Task requirements: Scan the entries and copy each line where the word "https" is present.

[Material for this task Boundary: Start]

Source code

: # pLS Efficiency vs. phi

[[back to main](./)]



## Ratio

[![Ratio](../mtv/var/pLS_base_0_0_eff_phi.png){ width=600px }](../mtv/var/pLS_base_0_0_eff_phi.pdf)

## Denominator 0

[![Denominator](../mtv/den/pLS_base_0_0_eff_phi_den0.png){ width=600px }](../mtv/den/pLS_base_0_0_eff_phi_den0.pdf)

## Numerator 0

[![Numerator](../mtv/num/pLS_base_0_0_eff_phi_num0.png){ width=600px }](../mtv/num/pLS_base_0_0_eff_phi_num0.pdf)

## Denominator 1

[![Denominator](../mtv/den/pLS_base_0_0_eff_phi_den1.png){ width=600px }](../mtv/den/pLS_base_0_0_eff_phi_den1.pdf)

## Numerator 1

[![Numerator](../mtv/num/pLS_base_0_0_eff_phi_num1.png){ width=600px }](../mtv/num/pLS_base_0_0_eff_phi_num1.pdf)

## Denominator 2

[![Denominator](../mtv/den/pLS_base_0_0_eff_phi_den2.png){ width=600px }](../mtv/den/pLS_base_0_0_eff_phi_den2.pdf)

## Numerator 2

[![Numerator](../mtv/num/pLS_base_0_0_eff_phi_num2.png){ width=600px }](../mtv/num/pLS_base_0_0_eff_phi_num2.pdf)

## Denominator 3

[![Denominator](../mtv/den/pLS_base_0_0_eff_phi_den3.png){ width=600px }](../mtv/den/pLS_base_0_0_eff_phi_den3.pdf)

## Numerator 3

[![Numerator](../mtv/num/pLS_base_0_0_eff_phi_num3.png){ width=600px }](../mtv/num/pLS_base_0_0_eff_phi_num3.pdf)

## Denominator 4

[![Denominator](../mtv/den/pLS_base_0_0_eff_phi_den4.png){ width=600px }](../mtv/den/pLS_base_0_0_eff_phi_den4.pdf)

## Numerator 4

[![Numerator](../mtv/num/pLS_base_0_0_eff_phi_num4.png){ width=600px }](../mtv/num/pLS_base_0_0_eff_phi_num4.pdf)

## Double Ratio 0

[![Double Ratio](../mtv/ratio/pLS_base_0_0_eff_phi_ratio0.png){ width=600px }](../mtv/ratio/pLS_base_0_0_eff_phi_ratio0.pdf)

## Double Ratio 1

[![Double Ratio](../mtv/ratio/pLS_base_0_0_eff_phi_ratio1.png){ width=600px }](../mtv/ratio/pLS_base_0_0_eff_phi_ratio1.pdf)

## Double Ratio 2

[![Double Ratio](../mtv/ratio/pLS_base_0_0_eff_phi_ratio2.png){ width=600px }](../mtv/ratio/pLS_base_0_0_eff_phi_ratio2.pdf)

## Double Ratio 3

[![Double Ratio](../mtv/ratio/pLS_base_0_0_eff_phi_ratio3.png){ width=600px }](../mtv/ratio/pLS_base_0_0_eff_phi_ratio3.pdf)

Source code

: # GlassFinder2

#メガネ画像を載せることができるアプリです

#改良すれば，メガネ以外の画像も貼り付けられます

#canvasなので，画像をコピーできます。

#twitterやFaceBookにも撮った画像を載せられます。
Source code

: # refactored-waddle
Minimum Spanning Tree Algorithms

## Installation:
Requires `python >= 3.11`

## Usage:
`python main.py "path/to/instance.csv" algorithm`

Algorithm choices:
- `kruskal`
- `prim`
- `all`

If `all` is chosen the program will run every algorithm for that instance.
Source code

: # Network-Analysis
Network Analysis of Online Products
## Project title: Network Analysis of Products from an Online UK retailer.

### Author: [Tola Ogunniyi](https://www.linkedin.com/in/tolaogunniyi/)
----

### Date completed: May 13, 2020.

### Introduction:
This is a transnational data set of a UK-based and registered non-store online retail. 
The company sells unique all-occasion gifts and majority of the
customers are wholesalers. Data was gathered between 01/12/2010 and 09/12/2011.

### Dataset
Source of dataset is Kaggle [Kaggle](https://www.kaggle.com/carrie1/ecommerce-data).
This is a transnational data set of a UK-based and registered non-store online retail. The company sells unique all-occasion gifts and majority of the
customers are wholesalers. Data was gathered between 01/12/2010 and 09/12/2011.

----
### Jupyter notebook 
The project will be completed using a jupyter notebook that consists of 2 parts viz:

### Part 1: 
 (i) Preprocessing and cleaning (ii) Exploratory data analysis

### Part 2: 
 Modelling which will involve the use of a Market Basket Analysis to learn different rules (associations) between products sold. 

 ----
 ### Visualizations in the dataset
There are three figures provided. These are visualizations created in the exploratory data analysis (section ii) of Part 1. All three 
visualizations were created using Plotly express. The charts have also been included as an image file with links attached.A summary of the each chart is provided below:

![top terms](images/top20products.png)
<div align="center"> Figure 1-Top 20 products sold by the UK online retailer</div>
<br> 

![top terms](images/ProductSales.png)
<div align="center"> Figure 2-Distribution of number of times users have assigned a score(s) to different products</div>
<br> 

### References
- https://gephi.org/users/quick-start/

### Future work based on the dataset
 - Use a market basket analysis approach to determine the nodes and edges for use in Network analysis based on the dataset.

[Material for this task Boundary: End]
[Material for this task Boundary: Start]

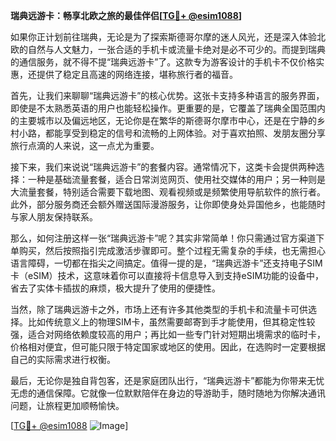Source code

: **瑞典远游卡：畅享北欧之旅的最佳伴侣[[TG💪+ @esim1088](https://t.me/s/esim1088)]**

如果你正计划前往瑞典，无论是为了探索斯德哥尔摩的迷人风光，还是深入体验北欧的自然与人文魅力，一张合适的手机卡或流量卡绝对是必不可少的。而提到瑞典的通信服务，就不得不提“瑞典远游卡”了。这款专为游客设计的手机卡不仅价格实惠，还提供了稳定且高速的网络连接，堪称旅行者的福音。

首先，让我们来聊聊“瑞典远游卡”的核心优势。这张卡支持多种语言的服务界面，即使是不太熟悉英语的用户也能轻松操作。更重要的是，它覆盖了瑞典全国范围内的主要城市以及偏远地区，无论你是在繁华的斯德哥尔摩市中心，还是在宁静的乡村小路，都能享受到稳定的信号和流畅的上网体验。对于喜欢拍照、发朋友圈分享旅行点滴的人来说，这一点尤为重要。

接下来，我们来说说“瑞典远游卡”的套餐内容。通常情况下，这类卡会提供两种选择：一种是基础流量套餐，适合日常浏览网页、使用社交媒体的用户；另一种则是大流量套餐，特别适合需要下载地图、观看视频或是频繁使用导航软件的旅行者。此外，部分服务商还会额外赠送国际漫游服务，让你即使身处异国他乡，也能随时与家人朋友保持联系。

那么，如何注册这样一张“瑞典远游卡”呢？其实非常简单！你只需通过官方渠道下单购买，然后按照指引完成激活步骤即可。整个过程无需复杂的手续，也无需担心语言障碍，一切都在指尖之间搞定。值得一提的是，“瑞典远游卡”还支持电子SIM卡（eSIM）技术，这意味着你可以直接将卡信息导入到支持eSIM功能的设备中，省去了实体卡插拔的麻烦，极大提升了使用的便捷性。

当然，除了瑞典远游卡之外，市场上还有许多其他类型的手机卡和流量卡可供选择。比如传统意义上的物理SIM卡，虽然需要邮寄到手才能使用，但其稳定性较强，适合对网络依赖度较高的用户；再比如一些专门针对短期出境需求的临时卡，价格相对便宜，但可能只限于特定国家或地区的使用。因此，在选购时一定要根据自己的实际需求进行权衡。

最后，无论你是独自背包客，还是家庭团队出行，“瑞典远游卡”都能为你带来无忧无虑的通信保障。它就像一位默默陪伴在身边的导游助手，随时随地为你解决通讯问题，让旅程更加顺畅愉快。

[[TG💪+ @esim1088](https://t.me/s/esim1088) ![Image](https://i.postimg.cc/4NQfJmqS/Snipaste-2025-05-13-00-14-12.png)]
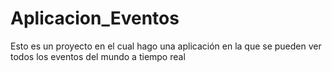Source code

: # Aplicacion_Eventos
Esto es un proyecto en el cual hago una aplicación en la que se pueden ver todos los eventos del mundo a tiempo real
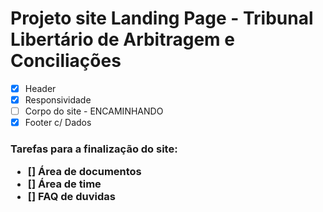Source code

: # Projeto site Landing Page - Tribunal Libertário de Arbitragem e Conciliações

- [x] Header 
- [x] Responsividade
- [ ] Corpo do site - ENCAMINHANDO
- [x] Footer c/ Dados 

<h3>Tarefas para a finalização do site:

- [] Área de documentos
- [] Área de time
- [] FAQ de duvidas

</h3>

[Material for this task Boundary: End]

Final answer:
### Author: [Tola Ogunniyi](https://www.linkedin.com/in/tolaogunniyi/)
Source of dataset is Kaggle [Kaggle](https://www.kaggle.com/carrie1/ecommerce-data).
- https://gephi.org/users/quick-start/
: **瑞典远游卡：畅享北欧之旅的最佳伴侣[[TG💪+ @esim1088](https://t.me/s/esim1088)]**
[[TG💪+ @esim1088](https://t.me/s/esim1088) ![Image](https://i.postimg.cc/4NQfJmqS/Snipaste-2025-05-13-00-14-12.png)]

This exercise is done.